[INSTRUCTIONS FOR THE TASK] Go through the entries below and pick out every line with "still".

[GIVEN DATA]
'''
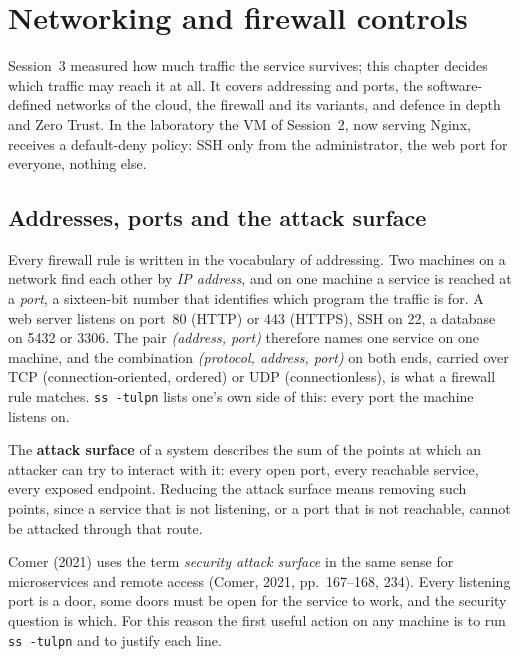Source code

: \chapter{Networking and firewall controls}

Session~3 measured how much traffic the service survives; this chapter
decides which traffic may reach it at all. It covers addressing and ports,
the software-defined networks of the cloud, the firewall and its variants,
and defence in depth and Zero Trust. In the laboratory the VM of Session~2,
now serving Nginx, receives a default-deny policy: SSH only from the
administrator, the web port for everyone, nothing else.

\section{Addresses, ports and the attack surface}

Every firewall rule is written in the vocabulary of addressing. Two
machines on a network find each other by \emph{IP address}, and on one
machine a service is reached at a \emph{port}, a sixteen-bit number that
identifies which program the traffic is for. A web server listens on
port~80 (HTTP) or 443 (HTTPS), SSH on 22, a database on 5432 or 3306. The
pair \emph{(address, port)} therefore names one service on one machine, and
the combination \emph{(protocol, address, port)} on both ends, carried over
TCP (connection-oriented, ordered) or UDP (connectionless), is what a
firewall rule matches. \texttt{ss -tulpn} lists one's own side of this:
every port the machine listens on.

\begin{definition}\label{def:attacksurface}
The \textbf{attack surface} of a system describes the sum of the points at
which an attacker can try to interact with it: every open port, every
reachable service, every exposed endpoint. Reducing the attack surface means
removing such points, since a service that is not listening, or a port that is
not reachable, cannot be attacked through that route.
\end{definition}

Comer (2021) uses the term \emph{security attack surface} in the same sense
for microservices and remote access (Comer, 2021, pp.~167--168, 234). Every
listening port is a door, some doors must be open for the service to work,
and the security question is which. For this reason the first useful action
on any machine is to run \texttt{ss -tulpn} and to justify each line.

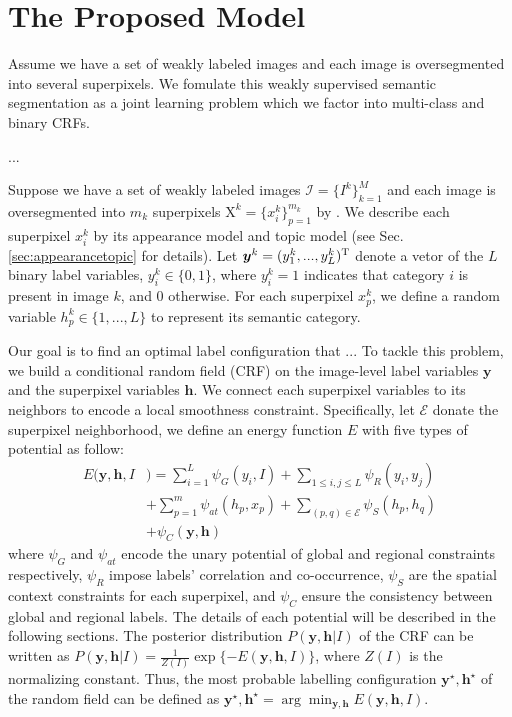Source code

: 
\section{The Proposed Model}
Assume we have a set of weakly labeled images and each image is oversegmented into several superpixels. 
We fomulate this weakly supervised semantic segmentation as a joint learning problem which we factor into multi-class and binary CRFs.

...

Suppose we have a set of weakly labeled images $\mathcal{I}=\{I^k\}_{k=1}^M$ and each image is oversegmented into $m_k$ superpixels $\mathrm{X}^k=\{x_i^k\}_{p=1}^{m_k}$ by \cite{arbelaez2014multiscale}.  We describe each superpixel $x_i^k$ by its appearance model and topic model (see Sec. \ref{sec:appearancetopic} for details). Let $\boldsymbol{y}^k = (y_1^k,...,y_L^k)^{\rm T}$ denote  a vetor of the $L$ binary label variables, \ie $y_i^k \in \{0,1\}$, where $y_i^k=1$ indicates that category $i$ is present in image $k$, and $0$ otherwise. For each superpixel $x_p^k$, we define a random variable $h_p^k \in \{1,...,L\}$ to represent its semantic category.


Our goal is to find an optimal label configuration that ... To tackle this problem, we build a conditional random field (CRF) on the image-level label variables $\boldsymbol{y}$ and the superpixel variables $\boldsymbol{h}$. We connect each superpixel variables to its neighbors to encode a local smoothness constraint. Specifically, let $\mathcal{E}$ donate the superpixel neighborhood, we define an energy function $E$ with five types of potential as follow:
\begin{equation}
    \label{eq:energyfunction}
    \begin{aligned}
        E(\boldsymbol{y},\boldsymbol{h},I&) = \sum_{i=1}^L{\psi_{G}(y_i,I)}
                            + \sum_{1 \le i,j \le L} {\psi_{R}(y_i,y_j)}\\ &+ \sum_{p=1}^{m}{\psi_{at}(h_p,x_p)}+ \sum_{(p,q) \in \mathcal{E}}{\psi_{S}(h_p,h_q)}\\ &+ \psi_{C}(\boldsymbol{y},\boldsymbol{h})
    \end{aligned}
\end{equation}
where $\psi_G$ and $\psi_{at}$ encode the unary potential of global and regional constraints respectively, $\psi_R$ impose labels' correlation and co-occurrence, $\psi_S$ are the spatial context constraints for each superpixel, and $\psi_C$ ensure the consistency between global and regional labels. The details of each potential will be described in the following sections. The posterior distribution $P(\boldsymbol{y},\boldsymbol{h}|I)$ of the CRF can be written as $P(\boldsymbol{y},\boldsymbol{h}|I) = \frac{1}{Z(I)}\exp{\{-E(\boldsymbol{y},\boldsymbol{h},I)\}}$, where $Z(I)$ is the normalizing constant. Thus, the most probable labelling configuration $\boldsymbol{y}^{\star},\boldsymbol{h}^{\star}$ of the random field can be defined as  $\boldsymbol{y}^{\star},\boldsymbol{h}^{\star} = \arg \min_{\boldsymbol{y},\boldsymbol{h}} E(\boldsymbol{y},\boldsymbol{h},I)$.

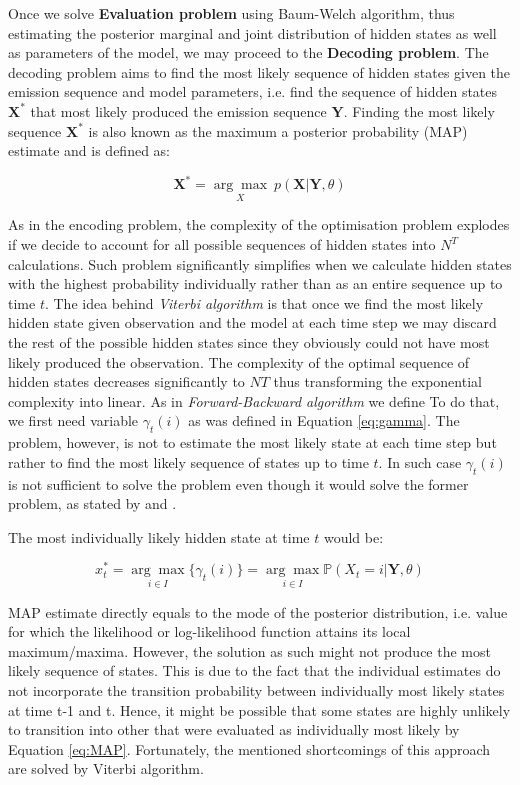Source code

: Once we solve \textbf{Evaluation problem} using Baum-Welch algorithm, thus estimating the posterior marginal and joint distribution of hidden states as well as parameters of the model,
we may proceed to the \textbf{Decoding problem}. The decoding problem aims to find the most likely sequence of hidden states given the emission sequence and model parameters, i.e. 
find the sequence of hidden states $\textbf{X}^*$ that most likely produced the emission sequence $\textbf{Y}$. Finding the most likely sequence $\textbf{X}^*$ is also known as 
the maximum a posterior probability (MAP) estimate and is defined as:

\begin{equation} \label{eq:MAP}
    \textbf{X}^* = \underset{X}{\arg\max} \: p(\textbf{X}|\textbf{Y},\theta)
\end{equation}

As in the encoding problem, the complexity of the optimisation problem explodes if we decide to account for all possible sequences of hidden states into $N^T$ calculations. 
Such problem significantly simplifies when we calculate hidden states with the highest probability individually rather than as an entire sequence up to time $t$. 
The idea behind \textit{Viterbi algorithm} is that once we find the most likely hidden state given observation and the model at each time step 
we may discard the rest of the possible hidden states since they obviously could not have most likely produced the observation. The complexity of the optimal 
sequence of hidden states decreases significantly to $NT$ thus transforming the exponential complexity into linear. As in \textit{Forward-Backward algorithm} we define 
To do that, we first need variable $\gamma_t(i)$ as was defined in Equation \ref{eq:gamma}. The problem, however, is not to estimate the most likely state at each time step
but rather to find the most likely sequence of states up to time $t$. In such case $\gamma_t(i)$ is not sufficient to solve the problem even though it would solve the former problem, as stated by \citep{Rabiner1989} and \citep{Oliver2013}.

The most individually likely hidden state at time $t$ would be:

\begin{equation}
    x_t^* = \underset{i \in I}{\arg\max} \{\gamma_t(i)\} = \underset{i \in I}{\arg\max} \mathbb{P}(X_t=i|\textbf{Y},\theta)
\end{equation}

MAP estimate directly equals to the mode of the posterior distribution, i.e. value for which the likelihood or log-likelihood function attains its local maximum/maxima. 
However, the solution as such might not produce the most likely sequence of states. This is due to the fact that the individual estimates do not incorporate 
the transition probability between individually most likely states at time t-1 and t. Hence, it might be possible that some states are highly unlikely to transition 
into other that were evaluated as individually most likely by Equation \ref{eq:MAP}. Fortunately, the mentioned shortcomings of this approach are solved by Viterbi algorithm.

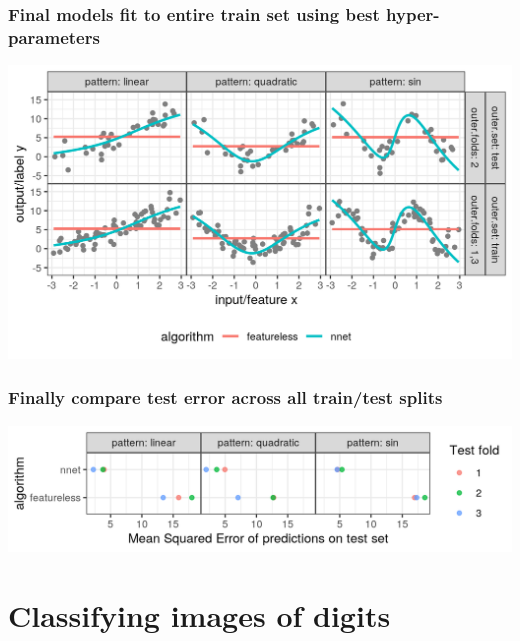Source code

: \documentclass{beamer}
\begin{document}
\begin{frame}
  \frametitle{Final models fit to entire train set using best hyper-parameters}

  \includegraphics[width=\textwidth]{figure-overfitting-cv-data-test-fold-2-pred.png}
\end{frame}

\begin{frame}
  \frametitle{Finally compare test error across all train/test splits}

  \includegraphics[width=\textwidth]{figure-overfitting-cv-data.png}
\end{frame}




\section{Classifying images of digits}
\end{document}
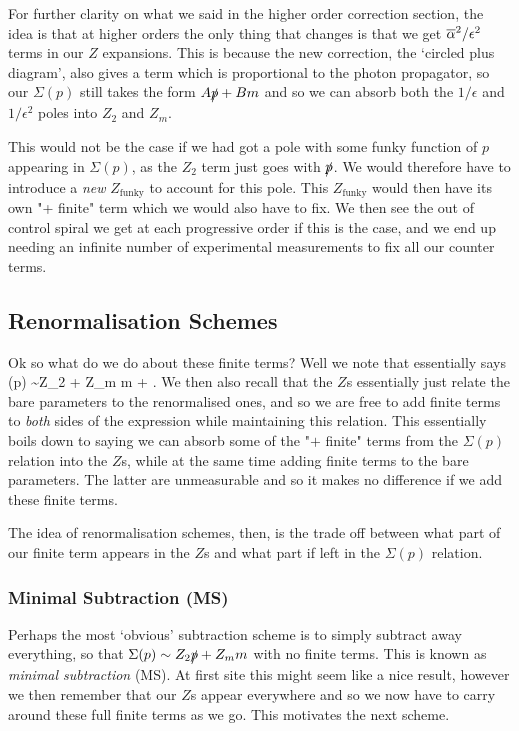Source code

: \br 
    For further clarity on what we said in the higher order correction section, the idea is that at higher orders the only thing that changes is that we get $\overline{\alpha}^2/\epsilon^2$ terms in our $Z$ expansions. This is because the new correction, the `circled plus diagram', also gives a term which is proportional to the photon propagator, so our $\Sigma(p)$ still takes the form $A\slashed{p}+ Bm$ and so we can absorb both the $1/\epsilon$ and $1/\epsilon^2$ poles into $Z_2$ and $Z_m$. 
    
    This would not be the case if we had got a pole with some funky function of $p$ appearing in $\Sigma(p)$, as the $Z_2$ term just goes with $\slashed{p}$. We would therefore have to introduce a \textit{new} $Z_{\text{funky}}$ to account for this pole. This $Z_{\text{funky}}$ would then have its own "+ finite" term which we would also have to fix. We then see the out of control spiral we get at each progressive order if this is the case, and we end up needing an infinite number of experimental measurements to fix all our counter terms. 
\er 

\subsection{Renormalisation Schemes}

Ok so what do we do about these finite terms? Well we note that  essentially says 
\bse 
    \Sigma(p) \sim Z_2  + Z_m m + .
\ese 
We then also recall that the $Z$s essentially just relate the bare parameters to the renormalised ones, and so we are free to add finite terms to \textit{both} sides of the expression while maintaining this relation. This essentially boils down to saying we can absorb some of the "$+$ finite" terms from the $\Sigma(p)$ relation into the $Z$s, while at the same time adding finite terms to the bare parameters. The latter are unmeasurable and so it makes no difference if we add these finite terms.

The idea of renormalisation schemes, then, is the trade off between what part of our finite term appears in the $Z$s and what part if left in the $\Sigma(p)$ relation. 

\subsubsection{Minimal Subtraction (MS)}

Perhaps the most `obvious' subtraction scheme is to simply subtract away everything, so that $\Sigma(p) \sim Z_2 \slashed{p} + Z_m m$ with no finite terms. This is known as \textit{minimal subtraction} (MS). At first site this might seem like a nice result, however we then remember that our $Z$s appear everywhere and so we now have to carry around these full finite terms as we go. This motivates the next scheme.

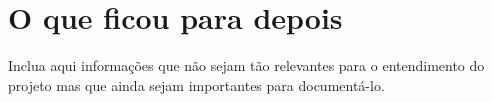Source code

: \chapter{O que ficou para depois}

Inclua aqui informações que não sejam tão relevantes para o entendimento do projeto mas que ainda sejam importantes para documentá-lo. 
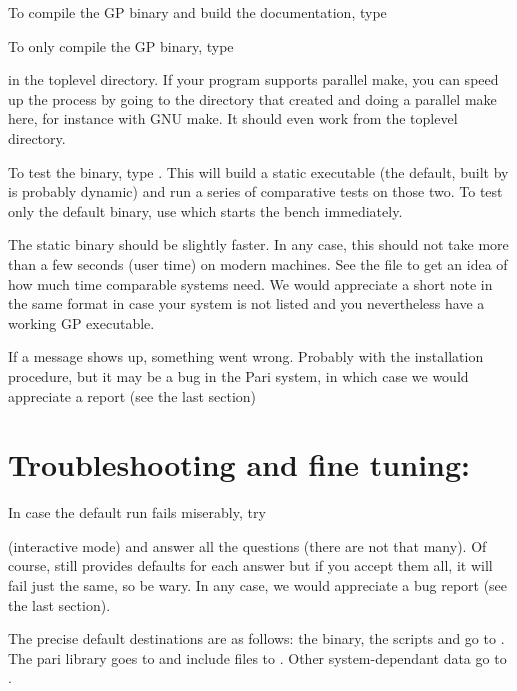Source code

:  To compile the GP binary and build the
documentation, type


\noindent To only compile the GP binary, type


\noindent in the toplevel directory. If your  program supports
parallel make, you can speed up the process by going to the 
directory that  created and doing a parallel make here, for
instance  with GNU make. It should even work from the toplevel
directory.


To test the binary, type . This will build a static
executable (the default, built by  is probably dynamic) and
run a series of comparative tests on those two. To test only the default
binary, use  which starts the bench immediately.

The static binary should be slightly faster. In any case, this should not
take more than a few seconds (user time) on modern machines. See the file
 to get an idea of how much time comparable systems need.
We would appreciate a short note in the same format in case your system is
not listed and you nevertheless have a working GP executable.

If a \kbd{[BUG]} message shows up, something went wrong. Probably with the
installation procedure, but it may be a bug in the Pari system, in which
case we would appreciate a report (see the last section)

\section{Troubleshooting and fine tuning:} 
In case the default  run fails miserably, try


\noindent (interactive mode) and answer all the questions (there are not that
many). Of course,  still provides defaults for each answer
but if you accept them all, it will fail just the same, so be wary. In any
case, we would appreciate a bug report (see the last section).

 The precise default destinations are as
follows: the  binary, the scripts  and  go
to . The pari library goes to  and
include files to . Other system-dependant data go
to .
'''
[ANSWER TO THIS TASK]
    For further clarity on what we said in the higher order correction section, the idea is that at higher orders the only thing that changes is that we get $\overline{\alpha}^2/\epsilon^2$ terms in our $Z$ expansions. This is because the new correction, the `circled plus diagram', also gives a term which is proportional to the photon propagator, so our $\Sigma(p)$ still takes the form $A\slashed{p}+ Bm$ and so we can absorb both the $1/\epsilon$ and $1/\epsilon^2$ poles into $Z_2$ and $Z_m$. 
many). Of course,  still provides defaults for each answer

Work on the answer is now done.